The condos are the reason the Hawk ended up going into Toronto Wildlife. The glass balconies are confusing to birds. If they get up on someone's balcony, like a Hawk in this case, who was possibly going after a smaller bird. The Hawk drops down to the floor of the balcony and suddenly it feels trapped. It can see out to the world but that glass holds them back. The bird panics, thrashes around about the balcony, hitting the glass wall, perhaps also hitting the wall of the condo, any furniture, etc. Of course if the bird does not panic and thinks things through, it can jump up to the rail of the balcony and then fly off. Smaller birds can easily fly under the glass barrier though. We've helped a few young Peregrine Falcons at our Etobicoke nest site who have gotten into similar situations.

Young Peregrine Falcon we rescued from a balcony, June 2017.

End result for this Hawk, no injuries, but it was nice of the finder to catch the bird and bring her in for assessment anyway (just in case). And in case you are wondering, the little Peregrine was a-okay too.

After picking out a spot to lug the large carrier to, I scoped out for off leash dogs. Yes, they were about, one was chasing Squirrels up the trees and I asked the woman to please leash her dog, explaining what I was about to do. She refused but did take her dog well away. This prompted me to move the carrier further back and wait a little longer until they were out of sight. Thankfully no other off leash dogs appeared.

I stand beside the carrier, unzip the door, and try to pull it open but there is some force holding it back. I have a peek inside and the Hawk is on it's back, with it's feet pointed at the door, talons on the one foot are holding onto the door. This is a defensive position with birds of prey. "Come at me bro! I will mess you up!" is basically what it means.

I back off, stand to the side again and wait a minute. I sense movement inside. The Hawk has let go of the door and is now standing up. Well, that's my guess at the moment since I cannot see within. I reach around, let a little light in by moving the door a bit and next thing I know is the bird is coming out. No hesitation now. The bird knows that freedom is beyond the confines of the carrier. Two steps out the door, touching the grass and the bird quickly takes flight, landing in a nearby tree. All the Squirrels surrounding us start their stress calls.

Can you find the Hawk in this un-cropped photo?

The Hawk looks around for a few minutes, then takes flight to another tree. This scenario is repeated 4 or 5 more times. I take the carrier back to the truck, get my big lens and watch her for the next 15 to 20 minutes.

It was great to see this bird come to the realization that not only was she free, but she was back to her home.
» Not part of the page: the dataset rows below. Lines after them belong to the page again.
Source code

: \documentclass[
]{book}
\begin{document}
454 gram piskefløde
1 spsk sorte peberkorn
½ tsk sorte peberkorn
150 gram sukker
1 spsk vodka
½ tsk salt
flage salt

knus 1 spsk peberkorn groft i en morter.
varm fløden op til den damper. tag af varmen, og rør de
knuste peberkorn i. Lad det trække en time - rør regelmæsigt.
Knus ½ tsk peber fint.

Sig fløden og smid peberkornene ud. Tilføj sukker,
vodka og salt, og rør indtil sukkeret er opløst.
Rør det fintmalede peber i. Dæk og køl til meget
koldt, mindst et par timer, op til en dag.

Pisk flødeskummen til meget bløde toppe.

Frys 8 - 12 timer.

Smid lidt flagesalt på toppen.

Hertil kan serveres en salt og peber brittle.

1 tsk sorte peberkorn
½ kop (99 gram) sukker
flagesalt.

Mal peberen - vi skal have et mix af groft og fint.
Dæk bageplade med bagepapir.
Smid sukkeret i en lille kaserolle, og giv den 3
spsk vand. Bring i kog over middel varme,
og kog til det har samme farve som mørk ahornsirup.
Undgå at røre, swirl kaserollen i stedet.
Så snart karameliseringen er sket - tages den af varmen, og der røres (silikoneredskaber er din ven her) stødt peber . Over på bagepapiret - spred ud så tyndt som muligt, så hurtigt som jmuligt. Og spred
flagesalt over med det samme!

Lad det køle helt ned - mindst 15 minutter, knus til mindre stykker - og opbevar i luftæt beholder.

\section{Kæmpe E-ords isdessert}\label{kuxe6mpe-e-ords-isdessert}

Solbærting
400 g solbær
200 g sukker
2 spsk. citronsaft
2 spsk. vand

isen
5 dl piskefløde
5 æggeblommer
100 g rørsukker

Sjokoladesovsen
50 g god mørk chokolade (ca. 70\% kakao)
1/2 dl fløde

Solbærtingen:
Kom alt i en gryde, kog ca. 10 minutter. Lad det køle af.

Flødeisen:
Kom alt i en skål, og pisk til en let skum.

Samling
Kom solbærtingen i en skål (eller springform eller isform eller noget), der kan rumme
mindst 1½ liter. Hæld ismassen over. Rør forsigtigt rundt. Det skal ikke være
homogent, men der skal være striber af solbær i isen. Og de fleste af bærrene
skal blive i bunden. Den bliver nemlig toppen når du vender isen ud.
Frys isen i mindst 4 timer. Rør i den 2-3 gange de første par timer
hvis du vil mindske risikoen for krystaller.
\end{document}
She flew harder and faster, zipping through the trees like she knew every single one of them, and she began to scream that famous Red-tailed Hawk sound. You know the sound of buzzards in the desert in the movies and TV shows... that's actually the call of a Red-tail and not Buzzards.

She flew to her old nest and sat there momentarily screeching some more. Then flew back out to the treed area.

I like to think she was rejoicing to her freedom. I suspect she may have also been calling for her mate too.

As much as I wanted to stick around and watch her some more, I had to get back home and get ready for work.

Releasing any bird or animal is a wonderful experience. But when I take one back to it's home, it really kicks the heart warming, good for the soul feeling up a few notches. It doesn't have to be a big sexy beast like this Red-tailed Hawk. I get the same good vibe from taking any Pigeon back to it's flock.

Pigeon release in Port Credit last winter. One of the white birds on the right is the bird I released.

When a Pigeon goes home, I watch it coo up a storm to it's buddies, seemingly telling them all about it's adventures abroad. The bird is so excited, walks around in circles and doesn't stop talking. You can see that in the video here of our friend "Rehab", one of the Jerseys, after his release back here with his flock 4 months ago. Yes, I still see him every day.

Time to publish this and get back to the other blog I was working on. I hope you enjoyed this tale. It seems Molly is quite enthralled by it.